● **THE INPUT**
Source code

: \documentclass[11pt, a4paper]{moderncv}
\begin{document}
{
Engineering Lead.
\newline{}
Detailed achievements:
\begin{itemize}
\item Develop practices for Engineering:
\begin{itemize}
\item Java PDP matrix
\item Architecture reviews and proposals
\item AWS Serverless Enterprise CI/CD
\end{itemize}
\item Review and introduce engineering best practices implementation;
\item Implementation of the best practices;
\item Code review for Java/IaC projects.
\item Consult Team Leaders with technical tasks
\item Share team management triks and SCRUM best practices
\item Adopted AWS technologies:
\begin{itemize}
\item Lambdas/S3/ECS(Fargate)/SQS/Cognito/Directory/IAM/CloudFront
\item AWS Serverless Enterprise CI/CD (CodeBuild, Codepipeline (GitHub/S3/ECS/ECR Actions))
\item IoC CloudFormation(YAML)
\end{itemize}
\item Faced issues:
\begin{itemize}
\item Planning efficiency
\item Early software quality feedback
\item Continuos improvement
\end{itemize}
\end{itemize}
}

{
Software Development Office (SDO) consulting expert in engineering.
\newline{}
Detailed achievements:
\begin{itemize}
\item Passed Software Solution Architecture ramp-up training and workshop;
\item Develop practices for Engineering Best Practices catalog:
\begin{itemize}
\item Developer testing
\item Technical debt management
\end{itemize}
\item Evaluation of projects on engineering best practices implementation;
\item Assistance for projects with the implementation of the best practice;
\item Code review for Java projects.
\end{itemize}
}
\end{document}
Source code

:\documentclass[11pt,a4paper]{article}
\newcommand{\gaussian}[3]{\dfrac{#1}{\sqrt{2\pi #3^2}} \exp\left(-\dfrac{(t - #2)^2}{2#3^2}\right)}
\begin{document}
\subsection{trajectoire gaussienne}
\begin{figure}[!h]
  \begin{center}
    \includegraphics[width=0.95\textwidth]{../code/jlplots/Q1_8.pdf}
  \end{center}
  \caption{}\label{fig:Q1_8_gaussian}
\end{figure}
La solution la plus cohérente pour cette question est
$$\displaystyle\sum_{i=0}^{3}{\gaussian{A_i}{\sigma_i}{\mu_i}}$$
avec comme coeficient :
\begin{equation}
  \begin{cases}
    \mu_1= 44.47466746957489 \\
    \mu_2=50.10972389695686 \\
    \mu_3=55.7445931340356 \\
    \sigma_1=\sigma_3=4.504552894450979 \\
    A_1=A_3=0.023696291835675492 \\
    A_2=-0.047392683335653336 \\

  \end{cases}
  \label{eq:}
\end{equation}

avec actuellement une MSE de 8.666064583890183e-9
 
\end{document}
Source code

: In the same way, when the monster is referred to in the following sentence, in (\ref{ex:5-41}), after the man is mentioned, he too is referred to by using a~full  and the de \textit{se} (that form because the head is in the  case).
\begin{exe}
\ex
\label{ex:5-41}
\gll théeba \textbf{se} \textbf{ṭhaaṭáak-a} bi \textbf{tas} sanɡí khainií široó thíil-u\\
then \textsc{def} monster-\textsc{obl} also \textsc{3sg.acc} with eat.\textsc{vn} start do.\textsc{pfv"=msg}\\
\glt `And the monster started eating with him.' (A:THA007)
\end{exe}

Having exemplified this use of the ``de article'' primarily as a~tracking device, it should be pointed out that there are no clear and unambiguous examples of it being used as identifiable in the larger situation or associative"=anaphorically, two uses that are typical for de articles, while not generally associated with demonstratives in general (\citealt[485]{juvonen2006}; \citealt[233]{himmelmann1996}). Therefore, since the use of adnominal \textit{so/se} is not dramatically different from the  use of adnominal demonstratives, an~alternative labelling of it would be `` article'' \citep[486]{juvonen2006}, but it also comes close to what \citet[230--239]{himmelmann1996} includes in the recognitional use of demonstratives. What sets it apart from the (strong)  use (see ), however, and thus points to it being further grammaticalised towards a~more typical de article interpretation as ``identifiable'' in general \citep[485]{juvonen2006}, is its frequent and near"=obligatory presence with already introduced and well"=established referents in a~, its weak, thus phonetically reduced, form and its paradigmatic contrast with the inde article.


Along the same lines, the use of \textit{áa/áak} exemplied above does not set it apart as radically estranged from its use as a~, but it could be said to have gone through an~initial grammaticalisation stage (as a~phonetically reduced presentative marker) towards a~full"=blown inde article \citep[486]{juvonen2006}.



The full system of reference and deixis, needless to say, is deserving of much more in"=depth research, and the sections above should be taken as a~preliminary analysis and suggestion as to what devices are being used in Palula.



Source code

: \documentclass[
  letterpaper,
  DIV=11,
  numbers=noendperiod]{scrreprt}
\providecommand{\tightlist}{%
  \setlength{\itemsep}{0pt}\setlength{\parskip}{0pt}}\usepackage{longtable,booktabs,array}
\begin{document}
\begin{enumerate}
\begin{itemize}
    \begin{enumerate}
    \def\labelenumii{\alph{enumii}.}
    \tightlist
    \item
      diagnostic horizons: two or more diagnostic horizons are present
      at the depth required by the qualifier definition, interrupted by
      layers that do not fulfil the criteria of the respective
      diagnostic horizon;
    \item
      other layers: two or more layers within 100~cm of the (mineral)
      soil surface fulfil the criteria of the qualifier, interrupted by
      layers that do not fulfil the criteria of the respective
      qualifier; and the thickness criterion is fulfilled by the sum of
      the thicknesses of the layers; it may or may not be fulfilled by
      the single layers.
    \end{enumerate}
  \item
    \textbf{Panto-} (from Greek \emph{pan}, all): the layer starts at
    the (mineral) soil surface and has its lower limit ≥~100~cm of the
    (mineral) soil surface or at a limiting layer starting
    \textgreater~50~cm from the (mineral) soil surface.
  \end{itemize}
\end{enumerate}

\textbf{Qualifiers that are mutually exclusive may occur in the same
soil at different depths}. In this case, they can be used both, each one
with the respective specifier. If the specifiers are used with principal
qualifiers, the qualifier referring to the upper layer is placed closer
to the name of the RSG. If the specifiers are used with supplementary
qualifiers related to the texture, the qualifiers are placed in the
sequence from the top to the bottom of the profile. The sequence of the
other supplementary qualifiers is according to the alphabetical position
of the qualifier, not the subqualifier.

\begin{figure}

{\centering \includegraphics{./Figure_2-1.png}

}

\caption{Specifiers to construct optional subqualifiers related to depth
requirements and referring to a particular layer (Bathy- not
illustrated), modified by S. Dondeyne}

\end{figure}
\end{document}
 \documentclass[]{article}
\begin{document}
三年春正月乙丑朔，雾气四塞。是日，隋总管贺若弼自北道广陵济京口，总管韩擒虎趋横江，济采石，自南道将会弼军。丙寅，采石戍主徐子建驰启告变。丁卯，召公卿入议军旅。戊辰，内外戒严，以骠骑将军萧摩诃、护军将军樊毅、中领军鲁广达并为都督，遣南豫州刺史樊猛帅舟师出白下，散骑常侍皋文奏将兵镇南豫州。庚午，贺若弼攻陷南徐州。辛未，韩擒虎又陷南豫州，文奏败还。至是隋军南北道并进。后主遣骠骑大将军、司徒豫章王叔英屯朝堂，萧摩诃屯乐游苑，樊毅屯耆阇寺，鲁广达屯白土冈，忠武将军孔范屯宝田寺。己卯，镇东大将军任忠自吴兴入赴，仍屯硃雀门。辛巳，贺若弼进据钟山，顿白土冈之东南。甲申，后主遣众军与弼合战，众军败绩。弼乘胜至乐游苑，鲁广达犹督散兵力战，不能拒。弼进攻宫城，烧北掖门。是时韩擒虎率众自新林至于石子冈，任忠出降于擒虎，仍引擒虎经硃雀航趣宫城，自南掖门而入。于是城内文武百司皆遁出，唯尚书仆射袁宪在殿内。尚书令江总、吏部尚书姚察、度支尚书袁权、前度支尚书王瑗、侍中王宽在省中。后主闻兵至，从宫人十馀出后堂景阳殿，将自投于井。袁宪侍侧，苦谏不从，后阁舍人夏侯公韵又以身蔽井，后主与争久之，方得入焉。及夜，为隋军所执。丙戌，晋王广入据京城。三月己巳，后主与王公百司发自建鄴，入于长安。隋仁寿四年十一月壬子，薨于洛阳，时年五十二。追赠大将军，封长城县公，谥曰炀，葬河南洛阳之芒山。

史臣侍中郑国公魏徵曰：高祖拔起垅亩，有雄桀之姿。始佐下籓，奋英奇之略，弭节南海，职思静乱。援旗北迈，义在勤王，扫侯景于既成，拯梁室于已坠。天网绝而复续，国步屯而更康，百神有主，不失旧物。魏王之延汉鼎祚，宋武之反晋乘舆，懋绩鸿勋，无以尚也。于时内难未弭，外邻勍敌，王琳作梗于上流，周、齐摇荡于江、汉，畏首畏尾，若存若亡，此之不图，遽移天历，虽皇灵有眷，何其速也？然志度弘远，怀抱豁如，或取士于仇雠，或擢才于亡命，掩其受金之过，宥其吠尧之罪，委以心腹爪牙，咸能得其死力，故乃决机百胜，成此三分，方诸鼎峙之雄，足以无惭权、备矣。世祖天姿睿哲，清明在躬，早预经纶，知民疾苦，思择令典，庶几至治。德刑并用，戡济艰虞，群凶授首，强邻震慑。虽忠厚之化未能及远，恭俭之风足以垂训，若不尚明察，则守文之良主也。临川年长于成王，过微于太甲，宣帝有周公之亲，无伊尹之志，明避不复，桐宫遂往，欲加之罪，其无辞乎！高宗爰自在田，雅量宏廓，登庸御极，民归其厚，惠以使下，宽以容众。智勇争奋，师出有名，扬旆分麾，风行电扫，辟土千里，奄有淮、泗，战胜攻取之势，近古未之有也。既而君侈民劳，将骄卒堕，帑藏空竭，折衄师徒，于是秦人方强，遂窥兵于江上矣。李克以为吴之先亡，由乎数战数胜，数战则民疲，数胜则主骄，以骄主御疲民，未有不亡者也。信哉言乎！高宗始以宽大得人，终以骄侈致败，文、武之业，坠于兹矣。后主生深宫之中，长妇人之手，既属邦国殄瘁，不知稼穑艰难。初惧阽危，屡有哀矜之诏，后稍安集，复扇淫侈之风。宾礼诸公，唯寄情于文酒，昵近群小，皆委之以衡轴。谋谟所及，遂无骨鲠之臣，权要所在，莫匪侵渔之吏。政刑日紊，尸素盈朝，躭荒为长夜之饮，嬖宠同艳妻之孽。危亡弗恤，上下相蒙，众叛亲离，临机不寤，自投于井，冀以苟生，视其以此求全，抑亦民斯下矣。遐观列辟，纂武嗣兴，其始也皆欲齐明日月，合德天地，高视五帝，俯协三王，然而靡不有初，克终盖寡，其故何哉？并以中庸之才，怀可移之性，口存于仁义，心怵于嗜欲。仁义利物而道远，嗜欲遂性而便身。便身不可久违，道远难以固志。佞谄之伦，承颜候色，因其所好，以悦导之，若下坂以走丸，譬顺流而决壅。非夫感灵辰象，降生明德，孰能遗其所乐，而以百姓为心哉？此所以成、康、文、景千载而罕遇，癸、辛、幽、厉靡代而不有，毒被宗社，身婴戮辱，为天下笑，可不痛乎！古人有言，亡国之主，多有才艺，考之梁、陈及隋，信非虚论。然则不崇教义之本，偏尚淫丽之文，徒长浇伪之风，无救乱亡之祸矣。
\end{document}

● **EXERCISE AIM**
Copy every line from the data that includes the string "interrupted".

● **RESULT BELOW**
      at the depth required by the qualifier definition, interrupted by
      soil surface fulfil the criteria of the qualifier, interrupted by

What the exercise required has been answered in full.